A Federação Francesa de Futebol (FFF) emitiu um comunicado oficial neste sábado se despedindo de Didier Deschamps, que deixa o cargo de treinador da seleção francesa após 14 anos. Zinédine Zidane deve ser anunciado como substituto nos próximos dias.
Saída após 14 anos e 186 jogos
Ao deixar o cargo de técnico da seleção francesa, Deschamps encerrará um quarto de século de dedicação excepcional aos Les Bleus e ao futebol francês. A FFF expressou "infinita gratidão" ao treinador que fez história na seleção. Foram 186 partidas como técnico, com 120 vitórias, 35 empates e 31 derrotas — a última delas na decisão de 3º lugar da Copa do Mundo de 2026, com derrota por 6 a 4 para a Inglaterra.
Conquistas e legado
Deschamps conquistou o primeiro título de Copa do Mundo da França em 1998 como jogador e voltou a ser campeão como treinador em 2018. Sob sua liderança, a França também venceu a Liga das Nações em 2021 e chegou a diversas finais importantes, como a Copa do Mundo de 2022 (vice-campeã) e a Eurocopa. A FFF destacou: "Didier Deschamps personificava altos padrões, rigor, espírito de equipe e amor pela camisa da seleção francesa. Sob sua liderança, durante 14 anos, a seleção francesa reconquistou credibilidade, respeito e carinho, mantendo-se no mais alto nível mundial".
Trajetória como técnico
Deschamps assumiu o comando da seleção em 2012 e estreou em Copas na edição de 2014, no Brasil, quando a França caiu nas quartas de final para a Alemanha. Depois vieram o título na Rússia (2018) e o vice no Catar (2022). Em 2026, na América do Norte, a França terminou em 4º lugar. A FFF afirmou que Deschamps "incutiu uma cultura de desempenho e responsabilidade que permanecerá como referência para as gerações futuras. Ele fomentou o desenvolvimento de inúmeros jogadores internacionais, uniu diversos grupos em torno de valores sólidos e ajudou a fortalecer o vínculo único entre o povo francês e a sua seleção nacional".

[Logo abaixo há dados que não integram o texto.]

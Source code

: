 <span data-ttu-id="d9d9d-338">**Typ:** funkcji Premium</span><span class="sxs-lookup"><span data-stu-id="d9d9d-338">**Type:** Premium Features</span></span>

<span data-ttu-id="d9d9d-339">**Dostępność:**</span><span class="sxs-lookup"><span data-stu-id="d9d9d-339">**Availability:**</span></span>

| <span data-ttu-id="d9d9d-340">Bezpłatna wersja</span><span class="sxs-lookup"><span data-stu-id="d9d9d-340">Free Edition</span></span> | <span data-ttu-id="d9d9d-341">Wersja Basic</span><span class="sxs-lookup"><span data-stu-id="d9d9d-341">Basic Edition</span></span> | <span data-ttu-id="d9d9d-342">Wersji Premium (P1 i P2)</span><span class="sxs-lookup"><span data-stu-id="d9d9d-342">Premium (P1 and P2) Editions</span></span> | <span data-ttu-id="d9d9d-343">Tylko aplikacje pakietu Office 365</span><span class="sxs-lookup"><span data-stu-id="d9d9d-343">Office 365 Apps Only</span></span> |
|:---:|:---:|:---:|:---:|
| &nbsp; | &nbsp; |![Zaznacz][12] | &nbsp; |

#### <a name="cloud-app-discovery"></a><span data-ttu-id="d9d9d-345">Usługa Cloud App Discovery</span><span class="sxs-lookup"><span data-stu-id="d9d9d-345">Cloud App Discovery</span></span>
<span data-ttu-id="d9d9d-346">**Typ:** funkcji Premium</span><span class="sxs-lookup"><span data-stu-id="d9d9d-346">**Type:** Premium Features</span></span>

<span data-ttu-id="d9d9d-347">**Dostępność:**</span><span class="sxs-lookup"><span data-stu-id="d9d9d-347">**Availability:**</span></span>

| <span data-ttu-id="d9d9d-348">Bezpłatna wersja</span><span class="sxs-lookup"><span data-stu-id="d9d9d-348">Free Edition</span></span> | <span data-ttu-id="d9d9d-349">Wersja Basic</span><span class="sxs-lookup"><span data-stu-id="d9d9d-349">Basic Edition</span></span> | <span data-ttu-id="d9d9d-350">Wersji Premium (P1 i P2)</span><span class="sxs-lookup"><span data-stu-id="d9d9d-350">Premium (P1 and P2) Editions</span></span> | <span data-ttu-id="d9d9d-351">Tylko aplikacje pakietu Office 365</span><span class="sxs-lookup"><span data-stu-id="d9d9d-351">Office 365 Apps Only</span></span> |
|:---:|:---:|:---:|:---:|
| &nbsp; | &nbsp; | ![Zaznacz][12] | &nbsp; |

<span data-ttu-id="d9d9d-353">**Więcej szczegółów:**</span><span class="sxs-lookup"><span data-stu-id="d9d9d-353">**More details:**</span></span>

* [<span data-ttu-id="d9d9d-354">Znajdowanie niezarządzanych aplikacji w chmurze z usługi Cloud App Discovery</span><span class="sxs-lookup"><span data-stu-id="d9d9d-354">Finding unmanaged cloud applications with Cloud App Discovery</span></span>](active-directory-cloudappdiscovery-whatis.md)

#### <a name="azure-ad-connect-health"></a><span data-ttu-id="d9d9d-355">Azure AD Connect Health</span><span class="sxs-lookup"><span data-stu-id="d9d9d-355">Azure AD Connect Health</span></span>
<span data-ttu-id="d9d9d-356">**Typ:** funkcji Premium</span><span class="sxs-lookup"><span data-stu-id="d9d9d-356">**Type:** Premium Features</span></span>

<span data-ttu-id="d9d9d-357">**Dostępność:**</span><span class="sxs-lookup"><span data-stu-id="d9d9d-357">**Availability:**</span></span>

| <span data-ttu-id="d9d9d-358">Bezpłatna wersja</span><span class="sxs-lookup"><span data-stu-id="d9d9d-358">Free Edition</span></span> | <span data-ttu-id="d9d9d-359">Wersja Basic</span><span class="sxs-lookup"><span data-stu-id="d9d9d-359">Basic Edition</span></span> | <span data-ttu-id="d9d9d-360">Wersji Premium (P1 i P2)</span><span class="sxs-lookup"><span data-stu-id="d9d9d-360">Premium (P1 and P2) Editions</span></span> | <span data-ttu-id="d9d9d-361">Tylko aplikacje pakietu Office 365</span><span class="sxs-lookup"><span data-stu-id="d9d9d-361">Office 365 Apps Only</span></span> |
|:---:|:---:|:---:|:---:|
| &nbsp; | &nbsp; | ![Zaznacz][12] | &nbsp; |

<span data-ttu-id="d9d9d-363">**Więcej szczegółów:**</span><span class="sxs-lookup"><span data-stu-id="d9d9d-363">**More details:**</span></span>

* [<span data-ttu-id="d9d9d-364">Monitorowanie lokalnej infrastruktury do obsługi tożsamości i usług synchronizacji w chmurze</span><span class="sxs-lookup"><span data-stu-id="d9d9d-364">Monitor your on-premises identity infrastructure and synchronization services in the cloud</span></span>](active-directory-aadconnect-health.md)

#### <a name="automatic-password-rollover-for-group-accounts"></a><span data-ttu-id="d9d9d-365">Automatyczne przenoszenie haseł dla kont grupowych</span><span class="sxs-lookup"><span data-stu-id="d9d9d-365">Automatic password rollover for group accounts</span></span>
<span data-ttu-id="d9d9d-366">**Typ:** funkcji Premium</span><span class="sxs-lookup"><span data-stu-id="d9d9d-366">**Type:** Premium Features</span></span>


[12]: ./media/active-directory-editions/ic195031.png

Substituto: Zidane favorito
Zinédine Zidane, ex-técnico do Real Madrid, deve ser anunciado como substituto nos próximos dias. A expectativa é que a FFF oficialize a contratação ainda nesta semana. Zidane já foi campeão mundial como jogador em 1998 e tem grande prestígio no futebol francês.
Nota oficial da FFF na íntegra
A Federação Francesa de Futebol saúda e agradece ao técnico da seleção nacional, Didier Deschamps, pelo trabalho excepcional realizado à frente da equipe desde 2012. Ao deixar o cargo de técnico da seleção francesa em poucos dias, Didier Deschamps encerrará um quarto de século de dedicação excepcional aos Les Bleus e ao futebol francês. Algumas carreiras deixam uma marca indelével na história de uma instituição e de um país. Didier Deschamps personificava altos padrões, rigor, espírito de equipe e amor pela camisa da seleção francesa. Sob sua liderança, durante quatorze anos, a seleção francesa reconquistou credibilidade, respeito e carinho, mantendo-se no mais alto nível mundial, conquistando a Copa do Mundo de 2018, a Liga das Nações de 2021 e chegando a diversas finais importantes, tudo isso mantendo uma consistência excepcional. Para além dos 185 jogos disputados e das 120 vitórias, Didier Deschamps incutiu uma cultura de desempenho e responsabilidade que permanecerá como referência para as gerações futuras. Ele fomentou o desenvolvimento de inúmeros jogadores internacionais, uniu diversos grupos em torno de valores sólidos e ajudou a fortalecer o vínculo único entre o povo francês e a sua seleção nacional. Capitão da seleção que conquistou a Copa do Mundo de 1998, o Campeonato Europeu de 2000 e, vinte anos depois, foi o técnico campeão mundial novamente, Didier Deschamps ocupa um lugar único na história do futebol francês. Poucos contribuíram tanto para a seleção francesa, tanto como jogador quanto como treinador. A Federação e seus funcionários elogiam sua disponibilidade e dedicação. Seu legado permanecerá indelével, tanto em Clairefontaine quanto nos corações dos milhões de fãs e voluntários que ele jamais esqueceu. A Federação Francesa de Futebol deseja expressar a sua infinita gratidão a ele. Obrigado, Didier!